The Teacher Michael

1970s and 1980s

Hi!  My name is Michael* and I am a physics teacher at a high school in Sarstedt. Back in 1972, I attended an introductory lecture on experimental physics in Göttingen and was fascinated by the lively demonstrations I saw. I intend to pass this enthusiasm on to my students until I retire in 2015—in fact, you will see how I try to keep these exciting experiments alive through my teaching. The three-volume textbook authored by Robert W. Pohl has been a close companion since my student days, and I often use it to help prepare for my classes. Pohl’s first edition appeared in 1927, and he updated it constantly, adding new experiments until the end of his life in 1976. I’ve heard that this textbook fundamentally changed the way schools and universities teach physics…but more on that later.

*Michael is a fictional character based on the retired physics teacher Dr.
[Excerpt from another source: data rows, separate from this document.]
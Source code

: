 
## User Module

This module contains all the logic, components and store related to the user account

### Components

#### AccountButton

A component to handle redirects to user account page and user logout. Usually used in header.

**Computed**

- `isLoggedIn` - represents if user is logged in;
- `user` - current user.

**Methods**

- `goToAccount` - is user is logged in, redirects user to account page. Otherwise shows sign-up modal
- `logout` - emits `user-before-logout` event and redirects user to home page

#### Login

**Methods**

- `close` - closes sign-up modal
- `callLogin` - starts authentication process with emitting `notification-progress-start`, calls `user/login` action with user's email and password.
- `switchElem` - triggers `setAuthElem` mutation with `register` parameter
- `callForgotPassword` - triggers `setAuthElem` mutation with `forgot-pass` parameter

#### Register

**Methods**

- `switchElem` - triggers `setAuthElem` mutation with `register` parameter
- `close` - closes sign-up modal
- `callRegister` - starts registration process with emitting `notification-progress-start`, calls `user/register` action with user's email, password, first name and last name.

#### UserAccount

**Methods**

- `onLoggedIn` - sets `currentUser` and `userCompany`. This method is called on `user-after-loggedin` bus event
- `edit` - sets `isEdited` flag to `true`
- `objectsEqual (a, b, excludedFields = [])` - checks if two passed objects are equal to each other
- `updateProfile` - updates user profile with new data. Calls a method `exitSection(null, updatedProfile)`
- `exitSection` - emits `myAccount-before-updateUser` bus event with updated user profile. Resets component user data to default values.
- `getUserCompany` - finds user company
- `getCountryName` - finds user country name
Michael Barth.

Chapter

Universal Constant

I can always find useful, interesting ideas and experiments in Pohl’s textbook to help me teach physics in high school. He did a great job, writing a school book that is immensely useful to both students and teachers. This certainly helps explain its popularity, as well as its straightforward, clear approach to making complicated concepts visible—and presentable—in the classroom. However, some experiments require hours of preparation, and only make sense in a larger lecture hall. From time-to-time, I tell my students what it was like to attend these wonderful lectures.

As part of the research project “Projections: The Teaching Collection of Robert Wichard Pohl”, Dr. Michael Markert conducts an interview with physics teacher Dr. Michael Barth.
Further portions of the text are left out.